Model not re-producible with pretrained embeddings and freeze=False

ironv · October 13, 2019, 4:55pm

FWIW, here’s how I could work around the above issue based on information posted in this group.
[link1] [link2]. I implemented three variants of using pre-trained embeddings and the models are reproducible.

read pre-trained embeddings and FREEZE

embed = nn.Embedding(num_embeddings, embedding_dim, padding_idx=0)

#embed_init is a numpy array with the embeddings
embedpt = torch.from_numpy(embed_init).float().to(device)
#ind_init is a numpy array with indices of words for which embedding are available
indpt = torch.from_numpy(ind_init).long().to(device)

#after model object has been instantiated
assert model.embed.weight.shape == embedpt.shape
model.embed.weight.data.copy_(embedpt)
model.embed.weight.requires_grad = False

use PT embeddings to initialize (may be better than initializing with random values)

(same as 1) except model.embed.weight.requires_grad = True

freeze embeddings if available, train embeddings which are not available eg. vocab has 1000 words of which you have embeddings for 700 of them which you would like to freeze, but train the other 300.

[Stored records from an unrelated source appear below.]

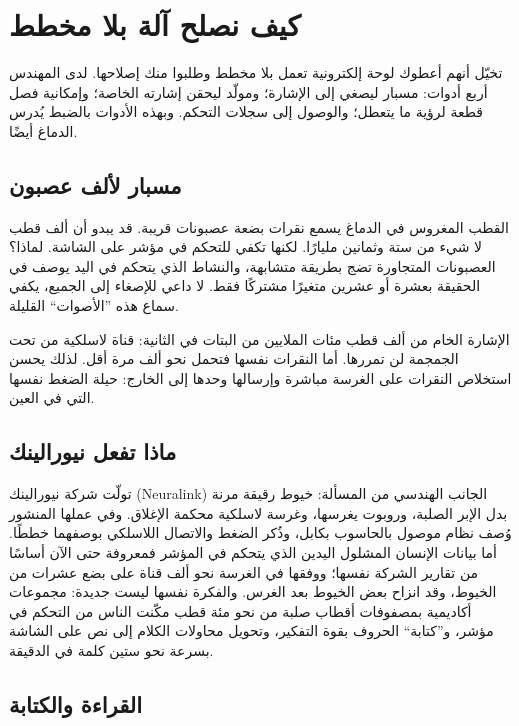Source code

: \chapter{كيف نصلح آلة بلا مخطط}


تخيّل أنهم أعطوك لوحة إلكترونية تعمل بلا مخطط وطلبوا منك إصلاحها. لدى المهندس أربع أدوات: مسبار ليصغي إلى الإشارة؛ ومولّد ليحقن إشارته الخاصة؛ وإمكانية فصل قطعة لرؤية ما يتعطل؛ والوصول إلى سجلات التحكم. وبهذه الأدوات بالضبط يُدرس الدماغ أيضًا.

\section*{مسبار لألف عصبون}

القطب المغروس في الدماغ يسمع نقرات بضعة عصبونات قريبة. قد يبدو أن ألف قطب لا شيء من ستة وثمانين مليارًا. لكنها تكفي للتحكم في مؤشر على الشاشة. لماذا؟ العصبونات المتجاورة تضج بطريقة متشابهة، والنشاط الذي يتحكم في اليد يوصف في الحقيقة بعشرة أو عشرين متغيرًا مشتركًا فقط. لا داعي للإصغاء إلى الجميع، يكفي سماع هذه ”الأصوات“ القليلة.

الإشارة الخام من ألف قطب مئات الملايين من البتات في الثانية: قناة لاسلكية من تحت الجمجمة لن تمررها. أما النقرات نفسها فتحمل نحو ألف مرة أقل. لذلك يحسن استخلاص النقرات على الغرسة مباشرة وإرسالها وحدها إلى الخارج: حيلة الضغط نفسها التي في العين.

\section*{ماذا تفعل نيورالينك}

تولّت شركة نيورالينك (\foreignlanguage{english}{Neuralink}) الجانب الهندسي من المسألة: خيوط رقيقة مرنة بدل الإبر الصلبة، وروبوت يغرسها، وغرسة لاسلكية محكمة الإغلاق. وفي عملها المنشور وُصف نظام موصول بالحاسوب بكابل، وذُكر الضغط والاتصال اللاسلكي بوصفهما خططًا. أما بيانات الإنسان المشلول اليدين الذي يتحكم في المؤشر فمعروفة حتى الآن أساسًا من تقارير الشركة نفسها؛ ووفقها في الغرسة نحو ألف قناة على بضع عشرات من الخيوط، وقد انزاح بعض الخيوط بعد الغرس. والفكرة نفسها ليست جديدة: مجموعات أكاديمية بمصفوفات أقطاب صلبة من نحو مئة قطب مكّنت الناس من التحكم في مؤشر، و”كتابة“ الحروف بقوة التفكير، وتحويل محاولات الكلام إلى نص على الشاشة بسرعة نحو ستين كلمة في الدقيقة.

\section*{القراءة والكتابة}

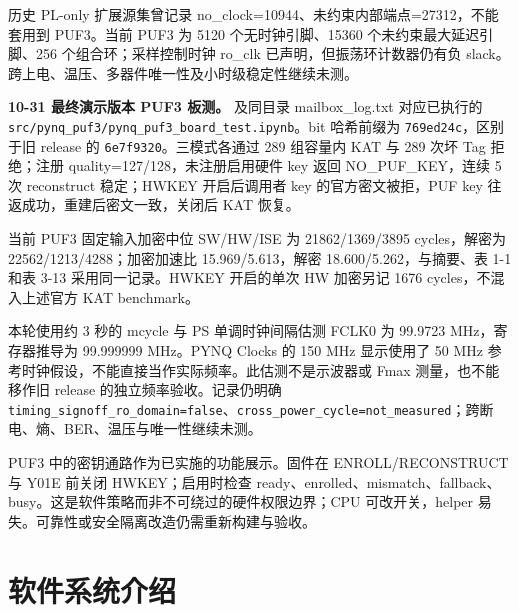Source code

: 历史 PL-only 扩展源集曾记录 no\_clock=10944、未约束内部端点=27312，不能套用到 PUF3。当前 PUF3 为 5120 个无时钟引脚、15360 个未约束最大延迟引脚、256 个组合环；采样控制时钟 ro\_clk 已声明，但振荡环计数器仍有负 slack。跨上电、温压、多器件唯一性及小时级稳定性继续未测。

\textbf{10-31 最终演示版本 PUF3 板测。}
\pufresult 及同目录 mailbox\_log.txt 对应已执行的 \texttt{src/\allowbreak{}pynq\_puf3/\allowbreak{}pynq\_puf3\_board\_test.ipynb}。bit 哈希前缀为 \texttt{769ed24c}，区别于旧 release 的 \texttt{6e7f9320}。三模式各通过 289 组容量内 KAT 与 289 次坏 Tag 拒绝；注册 quality=127/128，未注册启用硬件 key 返回 NO\_PUF\_KEY，连续 5 次 reconstruct 稳定；HWKEY 开启后调用者 key 的官方密文被拒，PUF key 往返成功，重建后密文一致，关闭后 KAT 恢复。

当前 PUF3 固定输入加密中位 SW/HW/ISE 为 21862/1369/3895 cycles，解密为 22562/1213/4288；加密加速比 15.969/5.613，解密 18.600/5.262，与摘要、表 1-1 和表 3-13 采用同一记录。HWKEY 开启的单次 HW 加密另记 1676 cycles，不混入上述官方 KAT benchmark。

本轮使用约 3 秒的 mcycle 与 PS 单调时钟间隔估测 FCLK0 为 99.9723 MHz，寄存器推导为 99.999999 MHz。PYNQ Clocks 的 150 MHz 显示使用了 50 MHz 参考时钟假设，不能直接当作实际频率。此估测不是示波器或 Fmax 测量，也不能移作旧 release 的独立频率验收。记录仍明确 \texttt{timing\_signoff\_ro\_domain=false}、\texttt{cross\_power\_cycle=not\_measured}；跨断电、熵、BER、温压与唯一性继续未测。

PUF3 中的密钥通路作为已实施的功能展示。固件在 ENROLL/RECONSTRUCT 与 Y01E 前关闭 HWKEY；启用时检查 ready、enrolled、mismatch、fallback、busy。这是软件策略而非不可绕过的硬件权限边界；CPU 可改开关，helper 易失。可靠性或安全隔离改造仍需重新构建与验收。


\Needspace{85pt}

\section{软件系统介绍}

(same as 2) additionally in the training loop

optimizer.zero_grad()
loss.backward()
model.embed.weight.grad[indpt] = 0  <=======
optimizer.step()

My code is set up to do an extended grid search on multiple gpus including a patience parameter (#epochs with no improvement in monitored quality after which training will be stopped). The best parameter set including number of epochs is saved. When the final model is run patience is turned off. The final model now re-traces the steps of the selected grid search run, which was not happening when with the function calls in the first post.